I'm using Spark 1.1.0.
I have 2 RDDs firstSample and secondSample of type JavaRDD<IndividualBean>. The contents of these RDDs is as follows:
[
IndividualBean [params={...}],
IndividualBean [params={...}],
IndividualBean [params={...}]
]
[
IndividualBean [params={...}],
IndividualBean [params={...}],
IndividualBean [params={...}]
]
When I try to zip them together, I get the following error:
Can only zip RDDs with same number of elements in each partition
I guess that this is because my RDDs do not have the same number of partitions, or the same number of elements per partition.
I would like to perform an operation on these RDDs that will give me the same results as zip.

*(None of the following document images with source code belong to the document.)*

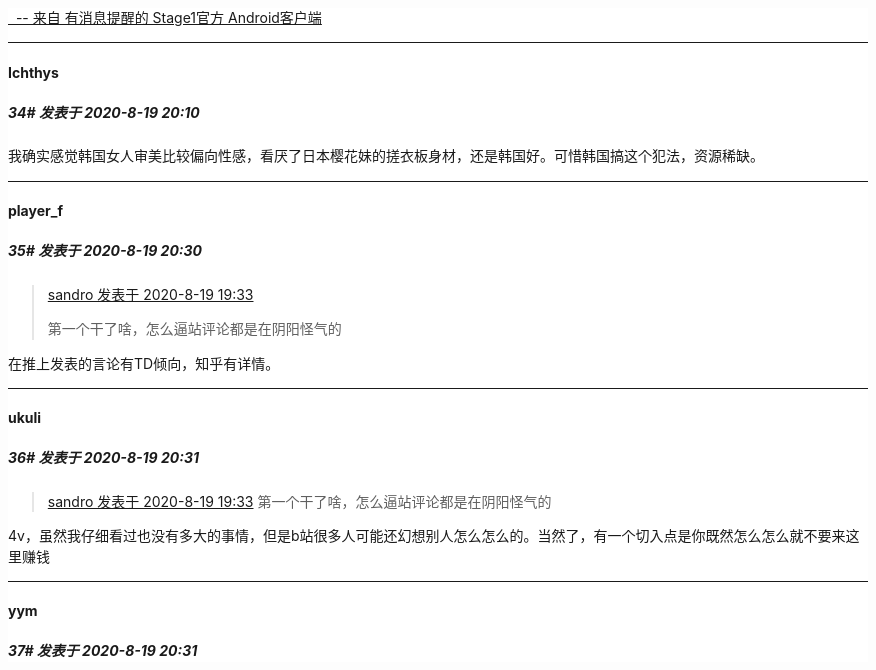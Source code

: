 [  -- 来自 有消息提醒的 Stage1官方 Android客户端](https://www.coolapk.com/apk/140634)







*****

####  Ichthys  
##### 34#       发表于 2020-8-19 20:10




我确实感觉韩国女人审美比较偏向性感，看厌了日本樱花妹的搓衣板身材，还是韩国好。可惜韩国搞这个犯法，资源稀缺。







*****

####  player_f  
##### 35#       发表于 2020-8-19 20:30



<blockquote><a href="httphttps://bbs.saraba1st.com/2b/forum.php?mod=redirect&amp;goto=findpost&amp;pid=48488237&amp;ptid=1955560" target="_blank">sandro 发表于 2020-8-19 19:33</a>

第一个干了啥，怎么逼站评论都是在阴阳怪气的</blockquote>
在推上发表的言论有TD倾向，知乎有详情。







*****

####  ukuli  
##### 36#       发表于 2020-8-19 20:31



<blockquote><a href="httphttps://bbs.saraba1st.com/2b/forum.php?mod=redirect&amp;goto=findpost&amp;pid=48488237&amp;ptid=1955560" target="_blank">sandro 发表于 2020-8-19 19:33</a>
第一个干了啥，怎么逼站评论都是在阴阳怪气的</blockquote>
4v，虽然我仔细看过也没有多大的事情，但是b站很多人可能还幻想别人怎么怎么的。当然了，有一个切入点是你既然怎么怎么就不要来这里赚钱







*****

####  yym  
##### 37#       发表于 2020-8-19 20:31


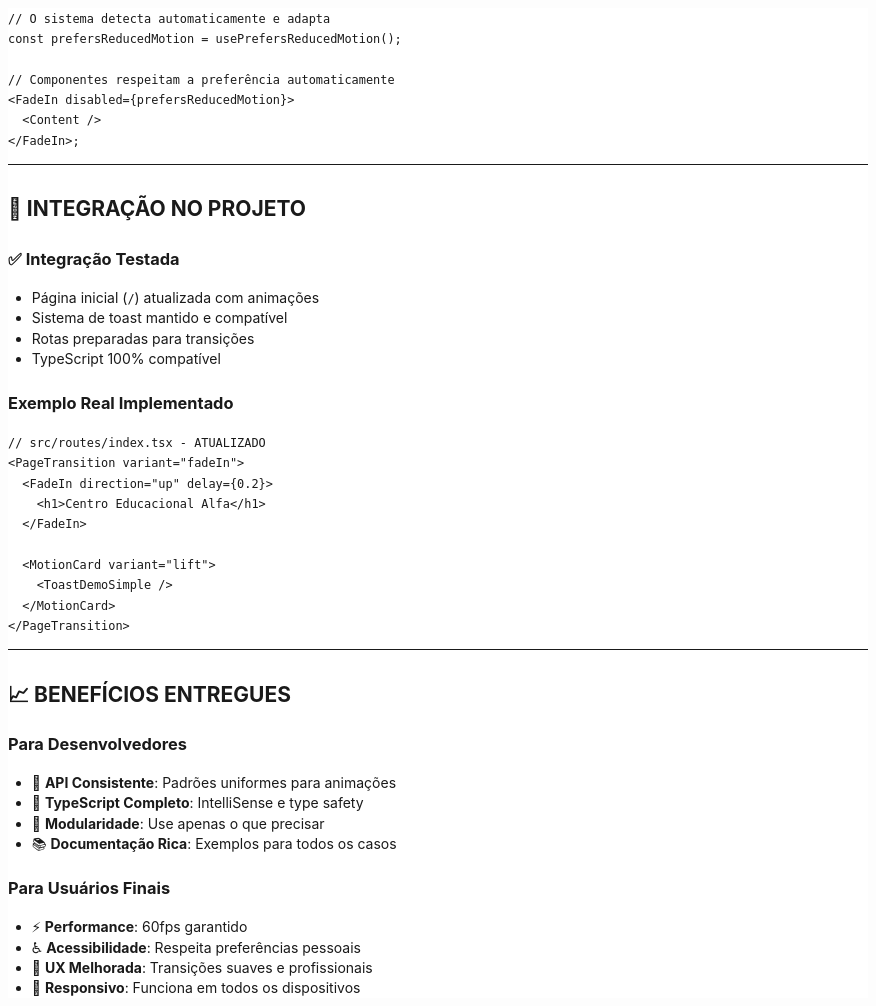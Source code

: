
```tsx
// O sistema detecta automaticamente e adapta
const prefersReducedMotion = usePrefersReducedMotion();

// Componentes respeitam a preferência automaticamente
<FadeIn disabled={prefersReducedMotion}>
  <Content />
</FadeIn>;
```

---

## 🔮 INTEGRAÇÃO NO PROJETO

### ✅ Integração Testada

- Página inicial (`/`) atualizada com animações
- Sistema de toast mantido e compatível
- Rotas preparadas para transições
- TypeScript 100% compatível

### Exemplo Real Implementado

```tsx
// src/routes/index.tsx - ATUALIZADO
<PageTransition variant="fadeIn">
  <FadeIn direction="up" delay={0.2}>
    <h1>Centro Educacional Alfa</h1>
  </FadeIn>

  <MotionCard variant="lift">
    <ToastDemoSimple />
  </MotionCard>
</PageTransition>
```

---

## 📈 BENEFÍCIOS ENTREGUES

### Para Desenvolvedores

- 🔧 **API Consistente**: Padrões uniformes para animações
- 🎯 **TypeScript Completo**: IntelliSense e type safety
- 🧩 **Modularidade**: Use apenas o que precisar
- 📚 **Documentação Rica**: Exemplos para todos os casos

### Para Usuários Finais

- ⚡ **Performance**: 60fps garantido
- ♿ **Acessibilidade**: Respeita preferências pessoais
- 🎨 **UX Melhorada**: Transições suaves e profissionais
- 📱 **Responsivo**: Funciona em todos os dispositivos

Right now, I found the following solution (with the totalSize variable just being the size of firstSample.union(secondSample)):
JavaPairRDD<IndividualBean, IndividualBean> zipped = firstSample.union(secondSample).zipWithIndex().mapToPair(
new PairFunction<Tuple2<IndividualBean,Long>, Long, IndividualBean>() {
@Override
public Tuple2<Long, IndividualBean> call(
Tuple2<IndividualBean, Long> tuple) throws Exception {
return new Tuple2<Long, IndividualBean>(tuple._2, tuple._1);
}
}).groupBy(new Function<Tuple2<Long,IndividualBean>, Long>() {
@Override
public Long call(Tuple2<Long, IndividualBean> tuple) throws Exception {
long index = tuple._1.longValue();
if(index < totalSize/2){
return index+totalSize/2;
}
return index;
}
}).values().mapToPair(new PairFunction<Iterable<Tuple2<Long, IndividualBean>>, IndividualBean, IndividualBean>() {
@Override
public Tuple2<IndividualBean, IndividualBean> call(
Iterable<Tuple2<Long, IndividualBean>> iterable) throws Exception {
Iterator<Tuple2<Long, IndividualBean>> it = iterable.iterator();
IndividualBean firstBean = it.next()._2;
IndividualBean secondBean = it.next()._2;
return new Tuple2<IndividualBean, IndividualBean>(firstBean, secondBean);
}
});
But it is quite expensive, since it involves shuffling.
What could be a better way to do this?